#### What you will do:
Of the material below, the lines to be retyped are those from the line containing "### _European General" through the line containing "If you are located in a", inclusive; reproduce them exactly.

Start of Block

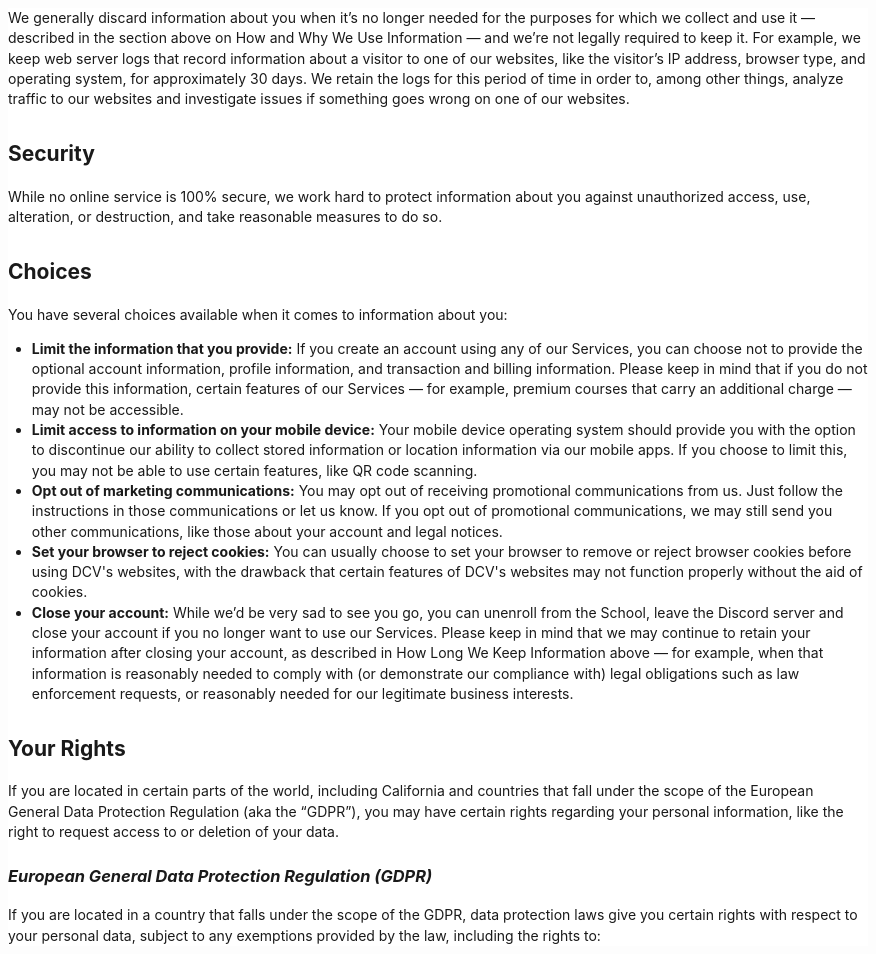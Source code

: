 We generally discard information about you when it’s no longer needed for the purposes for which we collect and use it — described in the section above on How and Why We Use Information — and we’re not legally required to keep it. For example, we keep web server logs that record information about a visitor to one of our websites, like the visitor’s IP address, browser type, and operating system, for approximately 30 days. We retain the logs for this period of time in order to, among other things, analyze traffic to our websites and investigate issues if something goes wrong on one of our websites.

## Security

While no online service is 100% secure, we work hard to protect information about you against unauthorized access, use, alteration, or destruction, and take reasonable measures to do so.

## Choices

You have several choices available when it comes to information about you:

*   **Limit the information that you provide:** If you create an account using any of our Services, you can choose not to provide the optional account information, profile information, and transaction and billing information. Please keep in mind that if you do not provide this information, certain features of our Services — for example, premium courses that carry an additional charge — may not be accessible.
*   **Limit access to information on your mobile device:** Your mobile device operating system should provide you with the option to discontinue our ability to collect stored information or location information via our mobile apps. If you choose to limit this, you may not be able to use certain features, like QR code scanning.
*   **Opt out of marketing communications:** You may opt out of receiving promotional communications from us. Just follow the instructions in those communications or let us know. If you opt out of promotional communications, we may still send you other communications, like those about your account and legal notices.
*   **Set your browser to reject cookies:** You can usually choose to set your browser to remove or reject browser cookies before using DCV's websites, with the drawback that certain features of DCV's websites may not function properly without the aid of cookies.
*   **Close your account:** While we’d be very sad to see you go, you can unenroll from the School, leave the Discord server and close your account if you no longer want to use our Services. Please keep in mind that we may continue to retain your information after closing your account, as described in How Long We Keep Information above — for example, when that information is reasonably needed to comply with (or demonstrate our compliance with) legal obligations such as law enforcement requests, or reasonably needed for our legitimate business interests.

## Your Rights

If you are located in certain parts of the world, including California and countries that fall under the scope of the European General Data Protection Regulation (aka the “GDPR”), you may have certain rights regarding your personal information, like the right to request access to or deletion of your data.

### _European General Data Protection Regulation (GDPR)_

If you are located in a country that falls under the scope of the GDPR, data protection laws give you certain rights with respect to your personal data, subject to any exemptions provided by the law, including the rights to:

End of Block
Start of Block

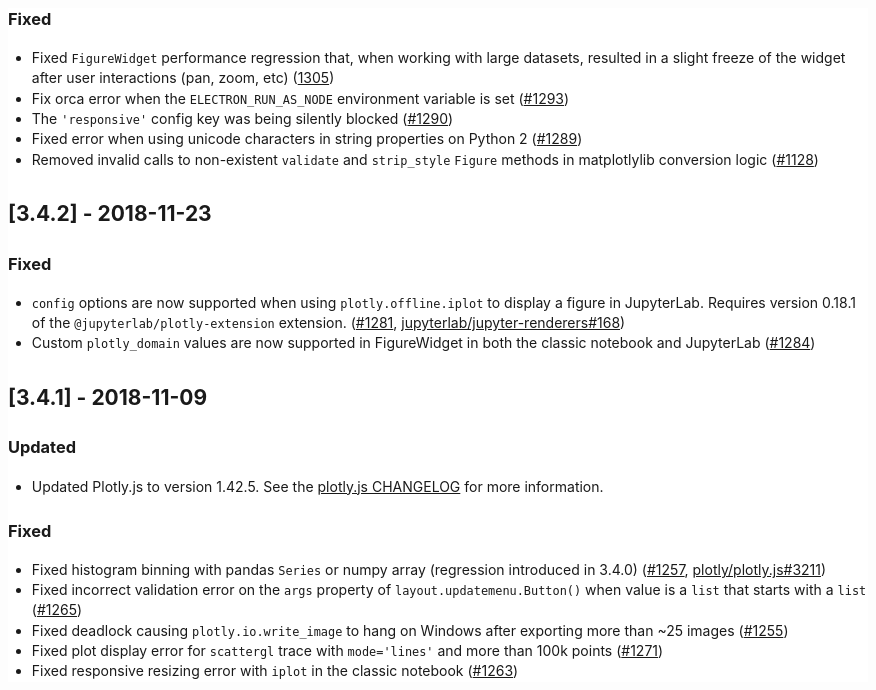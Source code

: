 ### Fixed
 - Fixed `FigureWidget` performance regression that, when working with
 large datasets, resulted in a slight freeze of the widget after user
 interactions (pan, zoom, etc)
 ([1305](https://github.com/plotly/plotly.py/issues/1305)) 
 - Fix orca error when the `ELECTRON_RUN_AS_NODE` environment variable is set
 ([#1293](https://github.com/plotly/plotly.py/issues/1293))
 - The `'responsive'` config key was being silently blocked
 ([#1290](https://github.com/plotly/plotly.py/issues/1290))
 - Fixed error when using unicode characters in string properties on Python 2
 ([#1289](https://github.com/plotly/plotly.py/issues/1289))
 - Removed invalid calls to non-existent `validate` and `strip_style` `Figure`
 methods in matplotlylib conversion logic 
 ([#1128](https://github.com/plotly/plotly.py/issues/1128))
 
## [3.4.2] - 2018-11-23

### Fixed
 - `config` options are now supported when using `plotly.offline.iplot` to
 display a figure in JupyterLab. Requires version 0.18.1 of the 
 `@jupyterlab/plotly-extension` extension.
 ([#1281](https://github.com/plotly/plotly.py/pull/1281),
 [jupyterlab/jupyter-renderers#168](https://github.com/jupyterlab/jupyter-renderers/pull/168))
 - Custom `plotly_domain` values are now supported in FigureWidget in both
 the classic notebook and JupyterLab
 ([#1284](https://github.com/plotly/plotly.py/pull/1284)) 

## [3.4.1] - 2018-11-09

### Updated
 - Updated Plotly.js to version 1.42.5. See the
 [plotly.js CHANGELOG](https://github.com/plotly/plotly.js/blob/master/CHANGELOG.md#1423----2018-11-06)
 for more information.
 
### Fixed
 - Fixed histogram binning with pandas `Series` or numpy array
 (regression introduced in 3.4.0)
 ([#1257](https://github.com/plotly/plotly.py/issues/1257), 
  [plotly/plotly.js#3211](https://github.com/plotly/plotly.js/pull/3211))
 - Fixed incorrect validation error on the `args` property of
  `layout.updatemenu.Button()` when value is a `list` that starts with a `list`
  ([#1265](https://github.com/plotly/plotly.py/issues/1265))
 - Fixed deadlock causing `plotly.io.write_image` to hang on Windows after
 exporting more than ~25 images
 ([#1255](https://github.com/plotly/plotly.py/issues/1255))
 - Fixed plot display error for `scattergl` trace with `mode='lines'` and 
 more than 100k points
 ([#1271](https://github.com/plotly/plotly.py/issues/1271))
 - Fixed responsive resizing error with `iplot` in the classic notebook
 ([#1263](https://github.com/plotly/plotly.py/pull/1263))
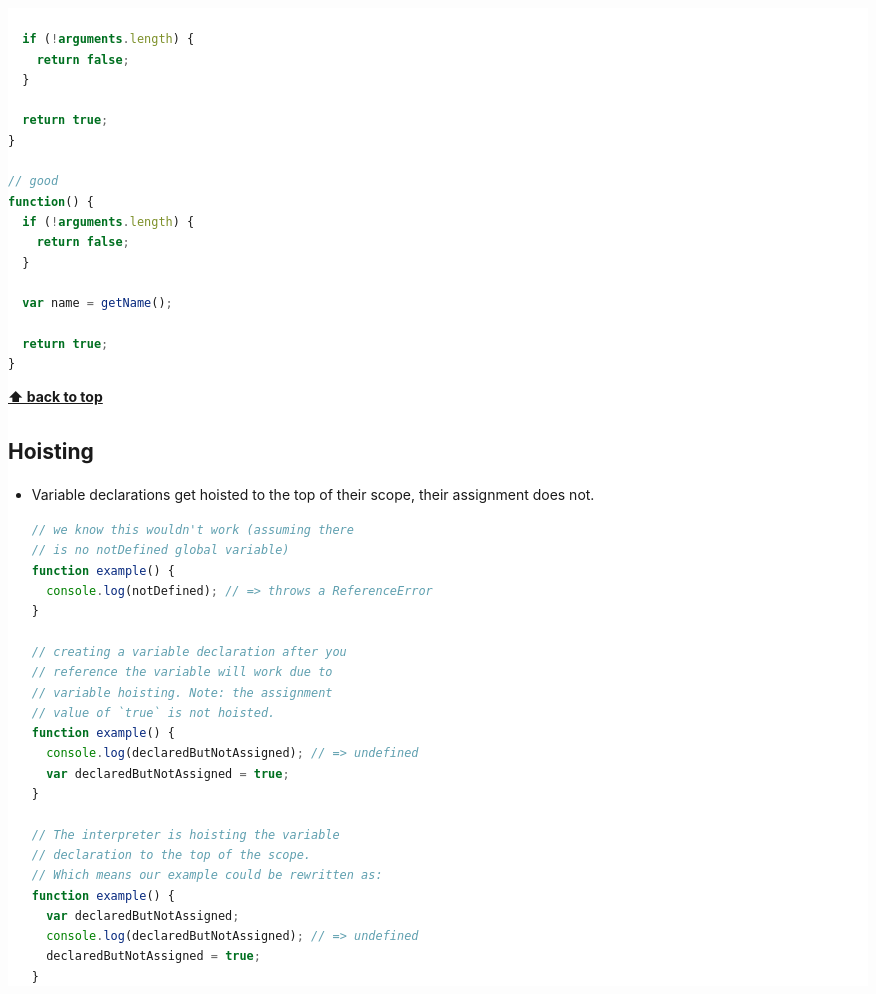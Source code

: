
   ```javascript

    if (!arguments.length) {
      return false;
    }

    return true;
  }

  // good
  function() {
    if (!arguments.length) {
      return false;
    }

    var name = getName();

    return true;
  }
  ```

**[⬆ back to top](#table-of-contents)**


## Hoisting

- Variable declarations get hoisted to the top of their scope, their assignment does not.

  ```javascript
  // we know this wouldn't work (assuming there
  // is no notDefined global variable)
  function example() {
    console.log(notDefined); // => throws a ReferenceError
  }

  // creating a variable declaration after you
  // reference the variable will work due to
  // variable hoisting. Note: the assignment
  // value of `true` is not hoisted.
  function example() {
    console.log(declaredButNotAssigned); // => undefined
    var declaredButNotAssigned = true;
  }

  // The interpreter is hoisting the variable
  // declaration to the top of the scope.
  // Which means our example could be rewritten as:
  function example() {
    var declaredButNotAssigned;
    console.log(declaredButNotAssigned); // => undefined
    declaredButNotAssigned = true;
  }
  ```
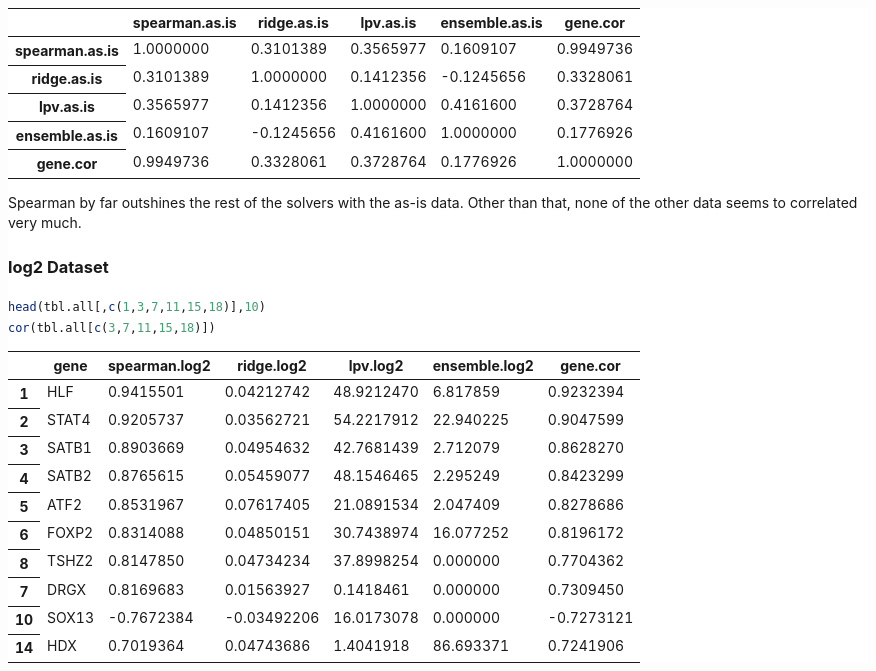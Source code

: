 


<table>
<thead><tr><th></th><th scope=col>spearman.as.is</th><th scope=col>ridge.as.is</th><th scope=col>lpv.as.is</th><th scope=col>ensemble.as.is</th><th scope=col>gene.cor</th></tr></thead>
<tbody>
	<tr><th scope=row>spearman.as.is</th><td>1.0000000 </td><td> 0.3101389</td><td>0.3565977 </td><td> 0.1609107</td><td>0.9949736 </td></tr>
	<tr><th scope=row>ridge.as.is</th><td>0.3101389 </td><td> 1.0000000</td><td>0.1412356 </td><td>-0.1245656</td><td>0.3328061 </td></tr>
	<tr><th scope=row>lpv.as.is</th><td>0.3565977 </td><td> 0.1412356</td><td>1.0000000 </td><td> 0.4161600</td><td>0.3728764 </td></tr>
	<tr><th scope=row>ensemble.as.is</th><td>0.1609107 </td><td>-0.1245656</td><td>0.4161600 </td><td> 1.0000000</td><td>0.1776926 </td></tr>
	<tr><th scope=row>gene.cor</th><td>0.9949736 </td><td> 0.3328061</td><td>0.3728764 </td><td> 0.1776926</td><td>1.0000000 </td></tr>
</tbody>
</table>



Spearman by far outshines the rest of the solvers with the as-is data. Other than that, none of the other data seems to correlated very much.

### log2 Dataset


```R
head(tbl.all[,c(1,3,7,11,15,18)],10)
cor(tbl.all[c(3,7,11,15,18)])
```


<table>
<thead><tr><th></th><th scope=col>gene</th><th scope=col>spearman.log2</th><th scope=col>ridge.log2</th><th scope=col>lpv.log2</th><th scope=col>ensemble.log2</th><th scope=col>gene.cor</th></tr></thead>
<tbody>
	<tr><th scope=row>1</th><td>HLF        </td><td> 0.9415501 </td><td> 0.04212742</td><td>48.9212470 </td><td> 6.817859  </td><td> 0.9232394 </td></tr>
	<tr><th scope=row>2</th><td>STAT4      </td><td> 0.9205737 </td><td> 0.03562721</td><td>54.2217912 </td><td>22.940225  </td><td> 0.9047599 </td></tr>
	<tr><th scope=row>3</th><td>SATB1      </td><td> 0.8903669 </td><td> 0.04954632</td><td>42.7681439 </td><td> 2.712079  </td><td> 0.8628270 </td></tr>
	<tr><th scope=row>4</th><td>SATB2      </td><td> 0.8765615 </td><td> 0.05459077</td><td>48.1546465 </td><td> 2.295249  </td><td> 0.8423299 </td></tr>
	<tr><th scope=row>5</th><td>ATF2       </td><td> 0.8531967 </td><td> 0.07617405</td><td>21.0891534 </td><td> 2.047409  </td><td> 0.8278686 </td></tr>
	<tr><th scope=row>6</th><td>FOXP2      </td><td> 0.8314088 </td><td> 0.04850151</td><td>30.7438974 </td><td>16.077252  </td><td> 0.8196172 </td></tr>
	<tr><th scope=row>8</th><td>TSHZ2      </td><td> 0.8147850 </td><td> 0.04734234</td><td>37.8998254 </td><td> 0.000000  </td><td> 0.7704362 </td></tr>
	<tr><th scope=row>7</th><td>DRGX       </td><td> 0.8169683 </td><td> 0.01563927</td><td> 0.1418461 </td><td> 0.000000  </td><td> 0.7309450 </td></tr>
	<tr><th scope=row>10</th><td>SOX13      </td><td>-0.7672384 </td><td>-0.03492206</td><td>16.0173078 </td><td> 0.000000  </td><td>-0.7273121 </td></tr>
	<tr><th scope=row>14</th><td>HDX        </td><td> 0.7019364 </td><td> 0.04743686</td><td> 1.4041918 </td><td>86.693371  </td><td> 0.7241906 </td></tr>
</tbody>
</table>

End of Block
Start of Block

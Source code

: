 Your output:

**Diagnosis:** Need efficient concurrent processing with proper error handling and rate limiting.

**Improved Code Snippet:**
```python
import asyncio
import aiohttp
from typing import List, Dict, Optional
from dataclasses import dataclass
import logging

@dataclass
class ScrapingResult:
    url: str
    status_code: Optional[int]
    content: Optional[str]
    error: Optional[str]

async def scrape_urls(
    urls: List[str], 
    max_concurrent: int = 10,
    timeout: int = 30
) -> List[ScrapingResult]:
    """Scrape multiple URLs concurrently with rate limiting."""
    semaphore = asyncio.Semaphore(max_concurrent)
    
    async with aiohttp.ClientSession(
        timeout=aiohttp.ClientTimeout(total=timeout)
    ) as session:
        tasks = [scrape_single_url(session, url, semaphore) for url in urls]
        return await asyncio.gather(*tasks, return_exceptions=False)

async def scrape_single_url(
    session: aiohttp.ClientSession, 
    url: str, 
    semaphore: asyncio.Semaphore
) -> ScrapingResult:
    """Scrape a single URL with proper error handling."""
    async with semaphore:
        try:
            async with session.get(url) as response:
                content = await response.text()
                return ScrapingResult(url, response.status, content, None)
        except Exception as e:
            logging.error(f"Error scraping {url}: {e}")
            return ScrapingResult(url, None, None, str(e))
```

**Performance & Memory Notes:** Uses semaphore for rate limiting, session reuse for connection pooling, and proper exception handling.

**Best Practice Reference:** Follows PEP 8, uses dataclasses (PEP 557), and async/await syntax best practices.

End of Block

#### Reply:
### _European General Data Protection Regulation (GDPR)_

If you are located in a country that falls under the scope of the GDPR, data protection laws give you certain rights with respect to your personal data, subject to any exemptions provided by the law, including the rights to:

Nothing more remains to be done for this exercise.